(SOURCE MATERIAL Opens)

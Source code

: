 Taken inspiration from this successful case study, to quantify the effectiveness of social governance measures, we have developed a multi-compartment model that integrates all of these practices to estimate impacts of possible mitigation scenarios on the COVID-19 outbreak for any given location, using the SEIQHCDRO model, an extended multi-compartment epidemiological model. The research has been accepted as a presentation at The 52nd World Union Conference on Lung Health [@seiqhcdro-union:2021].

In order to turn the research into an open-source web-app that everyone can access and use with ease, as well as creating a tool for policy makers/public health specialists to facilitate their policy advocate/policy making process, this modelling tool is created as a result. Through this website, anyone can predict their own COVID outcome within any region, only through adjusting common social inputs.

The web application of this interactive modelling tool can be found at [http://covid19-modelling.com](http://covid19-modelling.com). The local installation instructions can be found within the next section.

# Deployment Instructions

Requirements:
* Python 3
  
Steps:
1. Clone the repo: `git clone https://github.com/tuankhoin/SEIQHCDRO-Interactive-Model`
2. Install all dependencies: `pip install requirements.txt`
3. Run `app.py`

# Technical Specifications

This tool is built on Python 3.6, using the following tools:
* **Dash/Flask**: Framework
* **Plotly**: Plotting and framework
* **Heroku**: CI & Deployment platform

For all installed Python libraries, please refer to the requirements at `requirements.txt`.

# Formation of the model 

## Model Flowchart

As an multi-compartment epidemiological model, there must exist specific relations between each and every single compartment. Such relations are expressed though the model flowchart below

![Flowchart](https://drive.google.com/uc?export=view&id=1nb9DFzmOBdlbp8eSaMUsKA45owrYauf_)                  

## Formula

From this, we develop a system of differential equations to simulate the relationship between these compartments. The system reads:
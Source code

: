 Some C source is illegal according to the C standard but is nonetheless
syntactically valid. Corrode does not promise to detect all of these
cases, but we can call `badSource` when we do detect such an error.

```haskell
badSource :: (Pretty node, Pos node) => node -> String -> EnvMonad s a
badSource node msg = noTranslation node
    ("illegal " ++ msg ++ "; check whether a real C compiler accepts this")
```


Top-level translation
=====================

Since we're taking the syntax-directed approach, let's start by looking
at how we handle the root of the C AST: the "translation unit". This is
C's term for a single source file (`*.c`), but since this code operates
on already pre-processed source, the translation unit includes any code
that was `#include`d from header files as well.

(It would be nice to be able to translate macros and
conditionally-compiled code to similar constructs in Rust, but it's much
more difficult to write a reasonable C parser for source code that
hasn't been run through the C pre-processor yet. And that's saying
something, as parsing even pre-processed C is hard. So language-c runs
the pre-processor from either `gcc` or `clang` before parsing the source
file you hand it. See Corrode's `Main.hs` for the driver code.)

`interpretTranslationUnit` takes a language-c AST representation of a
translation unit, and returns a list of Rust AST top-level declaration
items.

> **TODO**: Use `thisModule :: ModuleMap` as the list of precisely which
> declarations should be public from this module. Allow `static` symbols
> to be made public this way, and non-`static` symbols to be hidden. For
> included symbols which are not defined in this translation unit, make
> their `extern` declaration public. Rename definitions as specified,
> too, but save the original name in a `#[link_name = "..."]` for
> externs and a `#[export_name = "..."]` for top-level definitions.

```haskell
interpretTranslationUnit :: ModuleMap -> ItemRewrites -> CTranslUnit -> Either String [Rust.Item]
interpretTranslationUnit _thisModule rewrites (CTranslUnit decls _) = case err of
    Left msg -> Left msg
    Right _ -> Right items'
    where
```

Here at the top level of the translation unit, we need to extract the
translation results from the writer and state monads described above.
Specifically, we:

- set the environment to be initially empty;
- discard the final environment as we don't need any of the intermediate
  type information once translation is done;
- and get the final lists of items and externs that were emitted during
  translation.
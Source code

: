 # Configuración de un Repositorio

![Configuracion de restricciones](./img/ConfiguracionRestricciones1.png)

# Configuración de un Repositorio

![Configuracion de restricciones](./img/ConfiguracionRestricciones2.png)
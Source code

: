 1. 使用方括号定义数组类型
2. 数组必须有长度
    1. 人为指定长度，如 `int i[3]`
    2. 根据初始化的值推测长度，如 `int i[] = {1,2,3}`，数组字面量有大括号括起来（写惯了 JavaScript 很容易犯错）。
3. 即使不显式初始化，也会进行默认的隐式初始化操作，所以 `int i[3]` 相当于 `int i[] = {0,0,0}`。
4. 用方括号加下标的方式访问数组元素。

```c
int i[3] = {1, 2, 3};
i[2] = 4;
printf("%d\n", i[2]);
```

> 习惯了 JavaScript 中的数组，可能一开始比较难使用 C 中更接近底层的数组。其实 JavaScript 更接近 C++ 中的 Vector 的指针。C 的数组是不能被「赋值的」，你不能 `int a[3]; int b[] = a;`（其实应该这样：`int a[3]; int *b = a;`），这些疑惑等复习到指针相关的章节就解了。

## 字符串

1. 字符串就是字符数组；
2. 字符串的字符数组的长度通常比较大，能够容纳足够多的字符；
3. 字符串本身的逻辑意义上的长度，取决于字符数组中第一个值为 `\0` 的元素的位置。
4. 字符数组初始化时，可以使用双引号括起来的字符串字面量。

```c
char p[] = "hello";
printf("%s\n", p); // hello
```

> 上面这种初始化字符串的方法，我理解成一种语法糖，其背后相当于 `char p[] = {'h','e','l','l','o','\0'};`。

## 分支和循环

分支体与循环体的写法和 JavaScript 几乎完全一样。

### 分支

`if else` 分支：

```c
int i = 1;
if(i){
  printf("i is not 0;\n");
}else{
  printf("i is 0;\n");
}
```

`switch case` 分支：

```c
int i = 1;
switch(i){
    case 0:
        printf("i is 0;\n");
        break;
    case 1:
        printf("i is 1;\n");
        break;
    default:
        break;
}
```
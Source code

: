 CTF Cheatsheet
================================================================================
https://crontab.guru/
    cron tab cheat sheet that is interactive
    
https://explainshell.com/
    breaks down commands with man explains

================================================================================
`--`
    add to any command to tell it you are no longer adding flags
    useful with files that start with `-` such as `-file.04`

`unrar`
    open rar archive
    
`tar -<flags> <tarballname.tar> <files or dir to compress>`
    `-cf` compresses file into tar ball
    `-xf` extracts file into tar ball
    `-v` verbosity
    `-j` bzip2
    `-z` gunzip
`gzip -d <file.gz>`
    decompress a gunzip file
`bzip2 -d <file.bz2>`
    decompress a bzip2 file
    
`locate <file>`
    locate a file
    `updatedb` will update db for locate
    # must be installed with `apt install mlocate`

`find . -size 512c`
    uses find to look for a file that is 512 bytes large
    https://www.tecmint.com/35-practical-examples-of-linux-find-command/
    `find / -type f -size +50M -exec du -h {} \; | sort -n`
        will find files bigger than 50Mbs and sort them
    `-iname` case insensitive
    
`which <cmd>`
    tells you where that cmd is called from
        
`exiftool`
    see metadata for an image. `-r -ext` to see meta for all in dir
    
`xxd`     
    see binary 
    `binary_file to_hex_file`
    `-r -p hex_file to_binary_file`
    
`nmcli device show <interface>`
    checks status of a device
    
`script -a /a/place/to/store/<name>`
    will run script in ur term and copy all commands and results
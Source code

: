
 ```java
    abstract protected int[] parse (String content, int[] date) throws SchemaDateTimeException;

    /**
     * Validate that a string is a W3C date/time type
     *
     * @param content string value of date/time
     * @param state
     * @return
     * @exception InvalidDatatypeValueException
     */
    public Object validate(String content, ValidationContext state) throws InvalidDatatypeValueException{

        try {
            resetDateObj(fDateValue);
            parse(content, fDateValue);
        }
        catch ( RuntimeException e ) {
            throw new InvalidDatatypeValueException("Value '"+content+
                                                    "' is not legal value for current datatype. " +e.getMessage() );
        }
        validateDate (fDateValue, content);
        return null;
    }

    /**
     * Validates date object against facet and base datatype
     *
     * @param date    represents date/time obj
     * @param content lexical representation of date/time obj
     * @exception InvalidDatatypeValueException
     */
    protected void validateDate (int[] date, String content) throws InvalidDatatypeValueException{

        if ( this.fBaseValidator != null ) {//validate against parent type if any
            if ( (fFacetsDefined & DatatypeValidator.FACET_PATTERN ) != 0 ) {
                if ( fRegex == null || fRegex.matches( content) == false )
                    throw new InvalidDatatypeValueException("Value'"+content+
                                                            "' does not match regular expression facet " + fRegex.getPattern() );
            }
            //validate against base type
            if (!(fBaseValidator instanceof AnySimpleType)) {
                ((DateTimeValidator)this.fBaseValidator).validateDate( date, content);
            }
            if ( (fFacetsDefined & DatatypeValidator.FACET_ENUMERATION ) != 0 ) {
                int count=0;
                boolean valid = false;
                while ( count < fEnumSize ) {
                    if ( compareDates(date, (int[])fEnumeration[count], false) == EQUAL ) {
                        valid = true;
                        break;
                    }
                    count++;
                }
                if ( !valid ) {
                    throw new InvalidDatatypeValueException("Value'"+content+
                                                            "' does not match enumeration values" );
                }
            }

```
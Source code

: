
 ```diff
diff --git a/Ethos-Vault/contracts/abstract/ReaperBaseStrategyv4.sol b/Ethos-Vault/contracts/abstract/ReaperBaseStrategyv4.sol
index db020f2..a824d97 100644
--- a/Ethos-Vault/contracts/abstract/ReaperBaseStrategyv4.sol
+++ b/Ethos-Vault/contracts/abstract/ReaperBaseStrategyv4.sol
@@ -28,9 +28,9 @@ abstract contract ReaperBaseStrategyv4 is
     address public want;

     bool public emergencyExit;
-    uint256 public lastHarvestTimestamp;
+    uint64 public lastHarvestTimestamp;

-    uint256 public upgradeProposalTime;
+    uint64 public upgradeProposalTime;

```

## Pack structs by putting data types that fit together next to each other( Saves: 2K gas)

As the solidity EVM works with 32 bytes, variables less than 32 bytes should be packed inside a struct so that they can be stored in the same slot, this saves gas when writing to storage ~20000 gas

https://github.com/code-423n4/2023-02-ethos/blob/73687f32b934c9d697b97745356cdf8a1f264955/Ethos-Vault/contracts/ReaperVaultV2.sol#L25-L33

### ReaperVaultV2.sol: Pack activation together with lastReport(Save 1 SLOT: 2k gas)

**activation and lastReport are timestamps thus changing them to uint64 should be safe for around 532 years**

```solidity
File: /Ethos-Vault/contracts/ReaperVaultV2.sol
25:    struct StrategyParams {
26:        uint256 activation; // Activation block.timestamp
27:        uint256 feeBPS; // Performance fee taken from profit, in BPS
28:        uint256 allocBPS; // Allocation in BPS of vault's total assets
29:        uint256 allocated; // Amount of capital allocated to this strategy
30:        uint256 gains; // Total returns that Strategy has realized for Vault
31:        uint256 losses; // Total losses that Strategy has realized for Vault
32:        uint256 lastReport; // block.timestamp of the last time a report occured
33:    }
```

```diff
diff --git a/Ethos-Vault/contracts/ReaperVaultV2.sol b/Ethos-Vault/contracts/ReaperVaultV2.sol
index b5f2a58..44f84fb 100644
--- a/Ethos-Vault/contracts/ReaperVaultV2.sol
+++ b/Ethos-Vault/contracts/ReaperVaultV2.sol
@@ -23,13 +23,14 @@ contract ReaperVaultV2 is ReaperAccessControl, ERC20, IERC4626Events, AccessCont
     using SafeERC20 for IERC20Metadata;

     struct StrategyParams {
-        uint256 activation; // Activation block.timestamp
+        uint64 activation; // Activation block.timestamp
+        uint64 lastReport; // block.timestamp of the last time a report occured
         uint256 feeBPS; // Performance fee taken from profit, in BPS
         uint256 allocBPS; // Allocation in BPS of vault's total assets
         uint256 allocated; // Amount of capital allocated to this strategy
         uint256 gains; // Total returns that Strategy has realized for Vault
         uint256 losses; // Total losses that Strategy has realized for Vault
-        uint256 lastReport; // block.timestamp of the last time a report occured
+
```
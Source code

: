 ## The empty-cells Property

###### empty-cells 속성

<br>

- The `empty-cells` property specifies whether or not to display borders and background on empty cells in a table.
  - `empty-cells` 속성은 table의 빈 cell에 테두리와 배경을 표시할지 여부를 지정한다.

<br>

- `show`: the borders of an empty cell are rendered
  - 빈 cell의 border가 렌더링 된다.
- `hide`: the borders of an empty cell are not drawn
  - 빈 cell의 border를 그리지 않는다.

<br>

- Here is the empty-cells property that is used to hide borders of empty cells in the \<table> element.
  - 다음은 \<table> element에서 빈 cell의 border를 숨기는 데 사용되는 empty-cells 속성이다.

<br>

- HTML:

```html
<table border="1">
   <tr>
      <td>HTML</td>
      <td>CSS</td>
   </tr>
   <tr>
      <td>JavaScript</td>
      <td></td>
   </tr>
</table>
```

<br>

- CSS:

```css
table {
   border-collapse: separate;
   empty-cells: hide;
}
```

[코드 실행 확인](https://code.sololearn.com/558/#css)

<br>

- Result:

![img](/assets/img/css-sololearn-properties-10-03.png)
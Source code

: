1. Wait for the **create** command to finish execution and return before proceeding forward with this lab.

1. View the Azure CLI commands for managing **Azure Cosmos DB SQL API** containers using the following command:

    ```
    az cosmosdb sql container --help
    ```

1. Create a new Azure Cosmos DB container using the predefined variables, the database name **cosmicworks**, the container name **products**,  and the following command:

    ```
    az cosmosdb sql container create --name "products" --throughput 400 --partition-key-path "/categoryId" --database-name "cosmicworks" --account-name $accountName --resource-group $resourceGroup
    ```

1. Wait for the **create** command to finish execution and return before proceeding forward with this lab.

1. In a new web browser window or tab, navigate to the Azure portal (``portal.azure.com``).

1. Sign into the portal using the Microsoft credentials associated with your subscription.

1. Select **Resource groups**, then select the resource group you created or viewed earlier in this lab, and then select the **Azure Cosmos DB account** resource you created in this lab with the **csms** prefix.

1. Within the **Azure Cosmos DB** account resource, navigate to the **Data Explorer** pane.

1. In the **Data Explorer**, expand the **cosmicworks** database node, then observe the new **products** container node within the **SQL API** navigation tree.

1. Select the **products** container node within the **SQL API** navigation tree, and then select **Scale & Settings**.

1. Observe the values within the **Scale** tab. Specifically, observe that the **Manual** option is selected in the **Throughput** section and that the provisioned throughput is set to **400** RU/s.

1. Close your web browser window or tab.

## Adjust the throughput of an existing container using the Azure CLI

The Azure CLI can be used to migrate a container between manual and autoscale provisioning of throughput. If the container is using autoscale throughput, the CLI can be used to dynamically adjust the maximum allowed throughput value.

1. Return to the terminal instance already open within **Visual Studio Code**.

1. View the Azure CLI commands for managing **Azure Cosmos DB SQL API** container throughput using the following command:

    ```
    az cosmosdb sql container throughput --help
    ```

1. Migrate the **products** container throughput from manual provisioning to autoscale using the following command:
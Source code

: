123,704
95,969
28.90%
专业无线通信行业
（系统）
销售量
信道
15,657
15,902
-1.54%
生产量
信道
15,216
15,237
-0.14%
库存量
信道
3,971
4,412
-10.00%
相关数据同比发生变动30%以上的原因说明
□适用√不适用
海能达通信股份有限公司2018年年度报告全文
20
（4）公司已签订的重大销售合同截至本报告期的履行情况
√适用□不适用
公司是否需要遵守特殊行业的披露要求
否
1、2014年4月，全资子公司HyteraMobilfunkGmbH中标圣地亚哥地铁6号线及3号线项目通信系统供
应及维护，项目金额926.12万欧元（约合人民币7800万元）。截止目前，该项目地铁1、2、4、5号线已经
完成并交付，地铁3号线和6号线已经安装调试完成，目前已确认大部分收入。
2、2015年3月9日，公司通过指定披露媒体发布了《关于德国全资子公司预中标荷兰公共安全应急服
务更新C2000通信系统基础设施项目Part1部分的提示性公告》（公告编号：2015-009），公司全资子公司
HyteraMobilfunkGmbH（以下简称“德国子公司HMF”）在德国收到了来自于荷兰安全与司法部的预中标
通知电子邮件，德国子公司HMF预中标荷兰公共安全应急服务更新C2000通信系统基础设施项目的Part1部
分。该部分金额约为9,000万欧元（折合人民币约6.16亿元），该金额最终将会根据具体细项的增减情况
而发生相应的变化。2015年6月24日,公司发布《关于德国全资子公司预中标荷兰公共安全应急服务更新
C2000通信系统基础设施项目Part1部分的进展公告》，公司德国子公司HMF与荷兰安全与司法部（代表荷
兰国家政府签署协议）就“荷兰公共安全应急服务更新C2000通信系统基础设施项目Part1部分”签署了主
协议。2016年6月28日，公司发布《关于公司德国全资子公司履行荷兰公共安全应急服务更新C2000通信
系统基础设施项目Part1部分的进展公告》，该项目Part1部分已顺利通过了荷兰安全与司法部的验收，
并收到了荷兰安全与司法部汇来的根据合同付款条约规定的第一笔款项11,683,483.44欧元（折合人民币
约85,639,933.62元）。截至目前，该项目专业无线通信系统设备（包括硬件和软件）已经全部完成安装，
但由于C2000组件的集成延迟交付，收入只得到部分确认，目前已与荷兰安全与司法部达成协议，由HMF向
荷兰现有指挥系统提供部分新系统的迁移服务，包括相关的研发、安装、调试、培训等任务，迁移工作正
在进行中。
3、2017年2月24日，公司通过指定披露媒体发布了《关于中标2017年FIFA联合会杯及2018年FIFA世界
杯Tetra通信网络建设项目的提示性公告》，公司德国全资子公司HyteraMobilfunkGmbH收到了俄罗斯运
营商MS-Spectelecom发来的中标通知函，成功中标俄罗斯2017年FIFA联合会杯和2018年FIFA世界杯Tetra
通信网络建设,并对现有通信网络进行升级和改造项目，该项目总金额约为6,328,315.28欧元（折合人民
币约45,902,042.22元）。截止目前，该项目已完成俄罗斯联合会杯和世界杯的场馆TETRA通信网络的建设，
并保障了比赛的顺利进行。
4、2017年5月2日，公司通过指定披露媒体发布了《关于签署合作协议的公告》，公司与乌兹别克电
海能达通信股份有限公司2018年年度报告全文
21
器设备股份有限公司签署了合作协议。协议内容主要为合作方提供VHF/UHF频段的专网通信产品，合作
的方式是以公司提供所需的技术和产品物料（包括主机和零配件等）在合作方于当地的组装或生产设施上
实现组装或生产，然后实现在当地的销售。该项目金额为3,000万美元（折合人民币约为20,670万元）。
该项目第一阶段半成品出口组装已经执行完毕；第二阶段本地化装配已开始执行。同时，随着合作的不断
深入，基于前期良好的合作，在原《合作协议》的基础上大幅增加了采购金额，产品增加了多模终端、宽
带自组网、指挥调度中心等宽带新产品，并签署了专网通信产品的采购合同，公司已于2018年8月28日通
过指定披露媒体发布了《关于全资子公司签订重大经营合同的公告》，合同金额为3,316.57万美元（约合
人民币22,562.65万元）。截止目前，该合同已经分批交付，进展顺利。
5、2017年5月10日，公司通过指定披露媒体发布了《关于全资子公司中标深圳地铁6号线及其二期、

(SOURCE MATERIAL Closes)

● WHAT YOU HAVE TO DO
Write out exactly the lines between the start of the entries and the line containing "Lung Health [@seiqhcdro-union:2021].", including that line and the first one.

● EXPECTED OUTPUT
Source code

: Taken inspiration from this successful case study, to quantify the effectiveness of social governance measures, we have developed a multi-compartment model that integrates all of these practices to estimate impacts of possible mitigation scenarios on the COVID-19 outbreak for any given location, using the SEIQHCDRO model, an extended multi-compartment epidemiological model. The research has been accepted as a presentation at The 52nd World Union Conference on Lung Health [@seiqhcdro-union:2021].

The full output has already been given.